» **TASK PROMPT**: I'd like an exact copy of every line from the start of the entries below through the line containing "- [x] **Explication", please.

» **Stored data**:
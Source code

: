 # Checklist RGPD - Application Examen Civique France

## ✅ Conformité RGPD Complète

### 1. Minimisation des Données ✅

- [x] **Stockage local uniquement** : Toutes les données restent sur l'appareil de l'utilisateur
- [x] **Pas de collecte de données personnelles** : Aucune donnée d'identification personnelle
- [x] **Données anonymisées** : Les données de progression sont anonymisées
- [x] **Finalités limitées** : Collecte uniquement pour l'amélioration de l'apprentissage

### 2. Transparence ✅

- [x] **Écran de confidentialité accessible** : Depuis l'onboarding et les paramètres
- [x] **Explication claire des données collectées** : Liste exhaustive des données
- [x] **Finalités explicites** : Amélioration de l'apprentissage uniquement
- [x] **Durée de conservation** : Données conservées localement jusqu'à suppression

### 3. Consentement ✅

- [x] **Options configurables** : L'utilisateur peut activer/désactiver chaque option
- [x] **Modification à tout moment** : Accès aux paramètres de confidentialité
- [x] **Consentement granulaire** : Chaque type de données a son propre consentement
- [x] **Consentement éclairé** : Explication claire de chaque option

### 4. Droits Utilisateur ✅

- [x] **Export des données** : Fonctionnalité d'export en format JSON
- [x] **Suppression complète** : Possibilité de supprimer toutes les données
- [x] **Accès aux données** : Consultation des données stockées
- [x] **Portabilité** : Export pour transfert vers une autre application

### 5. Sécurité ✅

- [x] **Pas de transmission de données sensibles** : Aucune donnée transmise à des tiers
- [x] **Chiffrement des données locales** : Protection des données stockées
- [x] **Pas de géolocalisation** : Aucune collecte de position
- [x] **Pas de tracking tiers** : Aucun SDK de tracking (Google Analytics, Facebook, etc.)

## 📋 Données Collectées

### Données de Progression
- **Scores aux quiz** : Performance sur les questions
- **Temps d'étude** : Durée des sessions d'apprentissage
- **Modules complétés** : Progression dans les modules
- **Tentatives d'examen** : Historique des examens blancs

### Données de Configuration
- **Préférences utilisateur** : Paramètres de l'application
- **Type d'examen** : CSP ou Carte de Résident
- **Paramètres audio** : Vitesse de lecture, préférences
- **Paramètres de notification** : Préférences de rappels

» **RESPONSE**:
Source code

: # Checklist RGPD - Application Examen Civique France

## ✅ Conformité RGPD Complète

### 1. Minimisation des Données ✅

- [x] **Stockage local uniquement** : Toutes les données restent sur l'appareil de l'utilisateur
- [x] **Pas de collecte de données personnelles** : Aucune donnée d'identification personnelle
- [x] **Données anonymisées** : Les données de progression sont anonymisées
- [x] **Finalités limitées** : Collecte uniquement pour l'amélioration de l'apprentissage

### 2. Transparence ✅

- [x] **Écran de confidentialité accessible** : Depuis l'onboarding et les paramètres
- [x] **Explication claire des données collectées** : Liste exhaustive des données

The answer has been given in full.